It is clear from the mRNA data presented in Figure 3, Figure 4 and Figure 5 and the protein data in Figure 6 that there is not a linear relationship between changes in mRNA level and protein level for the cytokine mRNA/protein combinations quantified. In order to investigate the relationship between mRNA and protein expression in hypoxia and during viral infection, the mRNAs coding for the top ten up- and downregulated cytokine and immune-related proteins identified from the antibody array in the HOC43 condition compared to the NOC43 were analyzed for the presence of putative internal ribosomal entry sites (IRESs) within their 5′UTRs using the Human IRES Atlas database [49,50]. Interestingly, analysis revealed that the mRNAs coding for seven out of the ten most upregulated proteins in HOC43 contain a putative IRES within the 5′UTR, compared to zero out of ten for the mRNAs of the downregulated cytokine and immune-regulated proteins identified in the array (Figure S2).

4. Discussion

Cytokine Storm (CS) has been implicated in increased mortality not only in COVID-19 [4] but also in many other severe inflammatory conditions such as bacterial sepsis [6]. Understanding the molecular mechanisms underlying CS is critical for developing targeted therapeutic strategies.

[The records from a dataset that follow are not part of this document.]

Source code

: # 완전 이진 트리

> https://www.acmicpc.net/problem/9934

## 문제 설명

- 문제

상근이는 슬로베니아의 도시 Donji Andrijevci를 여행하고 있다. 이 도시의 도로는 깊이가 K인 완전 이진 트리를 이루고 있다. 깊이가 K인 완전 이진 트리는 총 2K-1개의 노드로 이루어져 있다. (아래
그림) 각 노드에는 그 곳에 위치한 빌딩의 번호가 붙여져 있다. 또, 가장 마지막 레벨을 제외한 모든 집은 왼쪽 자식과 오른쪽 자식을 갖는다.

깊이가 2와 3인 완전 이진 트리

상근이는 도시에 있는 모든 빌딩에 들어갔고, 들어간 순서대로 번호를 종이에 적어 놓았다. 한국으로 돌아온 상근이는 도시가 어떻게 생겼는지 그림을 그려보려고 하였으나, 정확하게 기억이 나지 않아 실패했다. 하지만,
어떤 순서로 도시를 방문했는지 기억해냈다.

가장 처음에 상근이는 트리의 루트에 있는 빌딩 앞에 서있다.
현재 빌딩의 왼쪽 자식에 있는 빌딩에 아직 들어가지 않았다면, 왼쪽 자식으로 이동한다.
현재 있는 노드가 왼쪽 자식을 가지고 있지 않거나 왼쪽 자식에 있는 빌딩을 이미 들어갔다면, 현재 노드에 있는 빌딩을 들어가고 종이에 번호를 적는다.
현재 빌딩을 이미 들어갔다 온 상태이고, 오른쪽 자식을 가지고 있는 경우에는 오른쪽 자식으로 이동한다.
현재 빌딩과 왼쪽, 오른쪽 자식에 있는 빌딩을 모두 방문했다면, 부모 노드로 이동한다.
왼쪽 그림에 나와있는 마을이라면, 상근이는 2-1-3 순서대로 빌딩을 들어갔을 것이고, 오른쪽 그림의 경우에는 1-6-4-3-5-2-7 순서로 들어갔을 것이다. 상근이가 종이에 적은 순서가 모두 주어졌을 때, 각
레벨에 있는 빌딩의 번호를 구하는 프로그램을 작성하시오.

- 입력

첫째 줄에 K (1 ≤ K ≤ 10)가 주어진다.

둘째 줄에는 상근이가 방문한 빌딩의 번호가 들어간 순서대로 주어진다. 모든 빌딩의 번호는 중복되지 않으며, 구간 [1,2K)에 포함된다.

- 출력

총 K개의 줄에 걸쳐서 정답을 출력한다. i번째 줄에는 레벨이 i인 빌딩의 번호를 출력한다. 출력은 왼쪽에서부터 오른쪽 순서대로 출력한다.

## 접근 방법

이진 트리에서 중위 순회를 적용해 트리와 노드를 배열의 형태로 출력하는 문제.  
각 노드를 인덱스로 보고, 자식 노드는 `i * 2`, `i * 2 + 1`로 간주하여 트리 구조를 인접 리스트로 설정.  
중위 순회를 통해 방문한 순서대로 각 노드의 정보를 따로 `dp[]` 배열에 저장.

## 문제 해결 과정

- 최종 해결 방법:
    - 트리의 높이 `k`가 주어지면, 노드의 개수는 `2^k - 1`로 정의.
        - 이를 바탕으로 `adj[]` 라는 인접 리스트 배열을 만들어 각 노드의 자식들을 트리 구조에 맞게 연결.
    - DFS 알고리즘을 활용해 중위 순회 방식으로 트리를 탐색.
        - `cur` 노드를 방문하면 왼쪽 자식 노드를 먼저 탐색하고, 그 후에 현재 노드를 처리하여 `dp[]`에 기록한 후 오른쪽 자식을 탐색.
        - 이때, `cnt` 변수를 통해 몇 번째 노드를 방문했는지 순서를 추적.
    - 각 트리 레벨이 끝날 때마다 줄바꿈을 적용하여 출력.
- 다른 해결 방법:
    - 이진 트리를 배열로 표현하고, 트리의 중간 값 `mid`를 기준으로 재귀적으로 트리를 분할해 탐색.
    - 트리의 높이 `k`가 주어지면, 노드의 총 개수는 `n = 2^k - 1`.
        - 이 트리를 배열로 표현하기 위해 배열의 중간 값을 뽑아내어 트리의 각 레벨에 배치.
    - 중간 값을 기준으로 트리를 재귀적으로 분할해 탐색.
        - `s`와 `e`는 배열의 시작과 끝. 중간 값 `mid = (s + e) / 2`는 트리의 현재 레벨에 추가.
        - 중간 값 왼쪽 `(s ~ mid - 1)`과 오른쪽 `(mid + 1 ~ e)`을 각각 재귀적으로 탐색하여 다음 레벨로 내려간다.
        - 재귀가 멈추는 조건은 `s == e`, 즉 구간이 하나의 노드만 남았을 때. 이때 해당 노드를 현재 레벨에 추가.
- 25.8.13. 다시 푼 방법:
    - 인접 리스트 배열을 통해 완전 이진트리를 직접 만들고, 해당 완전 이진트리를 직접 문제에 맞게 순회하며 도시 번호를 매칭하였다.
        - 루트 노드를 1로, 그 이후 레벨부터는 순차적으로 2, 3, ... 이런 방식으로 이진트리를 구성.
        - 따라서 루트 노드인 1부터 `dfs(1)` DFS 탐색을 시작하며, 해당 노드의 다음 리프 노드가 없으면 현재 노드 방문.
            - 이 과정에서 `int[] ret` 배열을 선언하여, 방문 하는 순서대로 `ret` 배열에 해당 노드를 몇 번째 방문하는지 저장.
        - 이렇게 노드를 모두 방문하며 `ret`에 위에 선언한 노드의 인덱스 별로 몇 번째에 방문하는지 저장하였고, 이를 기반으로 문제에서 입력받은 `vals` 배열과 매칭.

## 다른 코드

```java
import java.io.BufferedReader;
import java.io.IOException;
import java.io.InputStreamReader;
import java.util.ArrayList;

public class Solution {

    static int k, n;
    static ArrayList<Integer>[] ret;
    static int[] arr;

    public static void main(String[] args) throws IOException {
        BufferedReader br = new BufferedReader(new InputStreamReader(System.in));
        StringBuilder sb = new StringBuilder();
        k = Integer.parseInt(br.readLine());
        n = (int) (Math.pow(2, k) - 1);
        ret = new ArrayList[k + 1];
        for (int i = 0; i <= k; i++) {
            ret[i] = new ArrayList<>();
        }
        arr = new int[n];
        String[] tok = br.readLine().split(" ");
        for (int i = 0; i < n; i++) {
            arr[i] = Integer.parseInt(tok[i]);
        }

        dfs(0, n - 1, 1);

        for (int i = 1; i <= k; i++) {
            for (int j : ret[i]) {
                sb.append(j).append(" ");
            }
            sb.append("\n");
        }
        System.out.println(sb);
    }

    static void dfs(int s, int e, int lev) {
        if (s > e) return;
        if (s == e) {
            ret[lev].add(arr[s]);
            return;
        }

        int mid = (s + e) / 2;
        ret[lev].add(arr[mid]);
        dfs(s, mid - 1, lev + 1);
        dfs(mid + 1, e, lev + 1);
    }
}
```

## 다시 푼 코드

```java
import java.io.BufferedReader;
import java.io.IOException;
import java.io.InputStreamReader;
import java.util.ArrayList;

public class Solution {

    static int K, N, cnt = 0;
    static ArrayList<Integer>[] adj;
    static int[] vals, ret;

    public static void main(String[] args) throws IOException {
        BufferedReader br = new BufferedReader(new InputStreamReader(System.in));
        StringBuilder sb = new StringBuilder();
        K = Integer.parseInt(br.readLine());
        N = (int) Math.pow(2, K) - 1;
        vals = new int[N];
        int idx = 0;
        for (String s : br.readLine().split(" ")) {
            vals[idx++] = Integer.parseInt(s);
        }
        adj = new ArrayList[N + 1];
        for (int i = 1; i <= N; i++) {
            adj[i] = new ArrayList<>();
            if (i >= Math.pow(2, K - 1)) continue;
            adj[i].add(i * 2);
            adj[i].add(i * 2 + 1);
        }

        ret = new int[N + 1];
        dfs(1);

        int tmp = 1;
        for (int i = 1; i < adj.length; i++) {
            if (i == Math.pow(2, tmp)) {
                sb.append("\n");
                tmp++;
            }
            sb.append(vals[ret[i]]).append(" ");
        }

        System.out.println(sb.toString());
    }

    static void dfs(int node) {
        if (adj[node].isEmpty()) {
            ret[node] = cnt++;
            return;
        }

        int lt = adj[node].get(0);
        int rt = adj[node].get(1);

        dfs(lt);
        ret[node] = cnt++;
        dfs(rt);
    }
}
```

Differentially expressed genes. Analysis of our RNA sequencing data revealed that both hypoxia (HAlone) and HCoV-OC43 infection in normoxia (NOC43) individually caused changes in expression in a large number of genes, and additionally that hypoxia is able to strongly amplify signaling pathways activated by HCoV-OC43 infection, enhancing these responses in distinct ways (Figure 1 and Figure 2).
Synergistic upregulation. Importantly, the total number of differentially expressed genes (DEGs) was greater in the HOC43 condition (4551 genes) than the sum of the genes regulated by either stressor alone (HAlone and NOC43) (4252 genes, Figure 1C), suggesting synergistic regulation (in which the fold change caused by hypoxia and virus together is more than double the sum of the fold changes caused by either factor alone) of a number of genes, involving hypoxia and virus infection combined.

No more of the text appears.